After talking it over in depth with the nurse and doing research on the risks and benefits of getting a monoclonal antibody infusion, Randy decided to go ahead. I’ve had a few people ask why we were more willing to do this but not the vaccine, and the truth is – the idea of inserting mRNA into our body is terrifying. Monoclonal antibodies have been used to treat so many other viruses and illnesses, and the side effects are not nearly as severe as those associated with the Covid ‘vaccine.’

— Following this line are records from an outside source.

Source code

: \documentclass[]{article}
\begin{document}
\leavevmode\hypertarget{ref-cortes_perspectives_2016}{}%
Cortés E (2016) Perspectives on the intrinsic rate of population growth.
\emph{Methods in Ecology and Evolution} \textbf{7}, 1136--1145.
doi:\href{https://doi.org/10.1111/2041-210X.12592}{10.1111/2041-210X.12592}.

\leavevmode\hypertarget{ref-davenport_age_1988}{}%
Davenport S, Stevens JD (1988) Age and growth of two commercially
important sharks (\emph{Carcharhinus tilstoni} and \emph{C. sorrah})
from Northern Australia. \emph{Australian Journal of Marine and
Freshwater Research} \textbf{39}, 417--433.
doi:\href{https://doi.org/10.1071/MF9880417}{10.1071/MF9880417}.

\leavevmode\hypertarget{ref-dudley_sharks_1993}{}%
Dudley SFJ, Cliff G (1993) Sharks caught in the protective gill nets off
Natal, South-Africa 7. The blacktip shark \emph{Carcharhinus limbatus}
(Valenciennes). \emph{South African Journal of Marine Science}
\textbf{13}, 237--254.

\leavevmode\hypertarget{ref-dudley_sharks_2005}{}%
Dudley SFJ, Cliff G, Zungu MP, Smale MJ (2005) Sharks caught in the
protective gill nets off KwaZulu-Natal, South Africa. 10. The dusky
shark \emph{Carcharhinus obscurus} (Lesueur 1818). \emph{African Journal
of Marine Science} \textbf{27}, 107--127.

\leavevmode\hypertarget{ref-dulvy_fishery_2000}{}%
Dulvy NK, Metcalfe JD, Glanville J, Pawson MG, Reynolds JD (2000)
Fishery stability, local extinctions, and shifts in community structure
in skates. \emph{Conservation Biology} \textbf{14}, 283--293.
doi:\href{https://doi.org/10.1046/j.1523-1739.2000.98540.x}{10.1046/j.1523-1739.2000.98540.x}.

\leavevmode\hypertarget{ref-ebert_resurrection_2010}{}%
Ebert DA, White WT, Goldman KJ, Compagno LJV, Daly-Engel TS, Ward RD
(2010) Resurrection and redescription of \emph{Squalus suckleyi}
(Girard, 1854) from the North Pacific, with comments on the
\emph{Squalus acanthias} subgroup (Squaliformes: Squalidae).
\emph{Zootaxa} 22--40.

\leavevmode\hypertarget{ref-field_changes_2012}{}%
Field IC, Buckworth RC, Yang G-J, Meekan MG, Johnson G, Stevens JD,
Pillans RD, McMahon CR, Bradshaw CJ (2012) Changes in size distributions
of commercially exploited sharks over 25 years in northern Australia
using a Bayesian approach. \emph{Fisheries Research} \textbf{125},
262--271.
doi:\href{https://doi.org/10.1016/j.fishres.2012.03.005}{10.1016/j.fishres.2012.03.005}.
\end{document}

Randy got the infusion on Day 5 of his illness, and to be quite honest – he felt awful afterward, worse than he did before. He spiked a bigger fever than he’d had previously and literally laid on the couch for a solid 24 hours, feeling like he got hit by a dump truck. But after that? He started feeling much better and by day 7 or 8, he felt almost good as new. Would he have had that same path of healing without the infusion? We’ll never know. He was feeling pretty good when he got the infusion, so I feel like he was already on his way to good health before he got the infusion. The infusion didn’t hurt him though, so, there’s that?
So to answer the question I’ve gotten asked a hundred times lately, … No, We did not get the vaccine and no, we won’t be getting it any time soon. I firmly believe in body autonomy and freedom of choice when it comes to what we do, inject into, and put into our bodies. If someone wants to get it, that’s fine – your body, your choice. But as for me and mine? Nope. We’ve done the research and talked with several medical professionals in our local region, and decided the juice wasn’t worth the squeeze. And now after having gotten Covid and having a very typical mild experience, our decision to let our bodies naturally fight this virus feels very justified.
On a VERY personal note …
I actually was posting on my private Facebook page about our experience, and someone I’ve known for over 20 years insinuated that by me posting about our Covid experience not being that big of a deal, that I was doing a disservice to those who have had it much worse. This person actually got really mad that someone who is not pro-vaccination like me got Covid and had such a mild case (which is pretty typical from what I’ve gathered from my own research). I’ll be honest – it really made me upset that someone was upset my family wasn’t dying – like, who does that?! I got upset enough to the point where I deleted this person from my life, and have taken a big step away from Facebook as a result. The audacity and downright rudeness of people who disagree with me and my beliefs can be pretty freaking unbelievable! I am so grateful to everyone who stepped up and spoke up to this person, and respected me telling my truth.
Well, I’m back to work and the kids are all back to school and sports … so now we move on with our lives!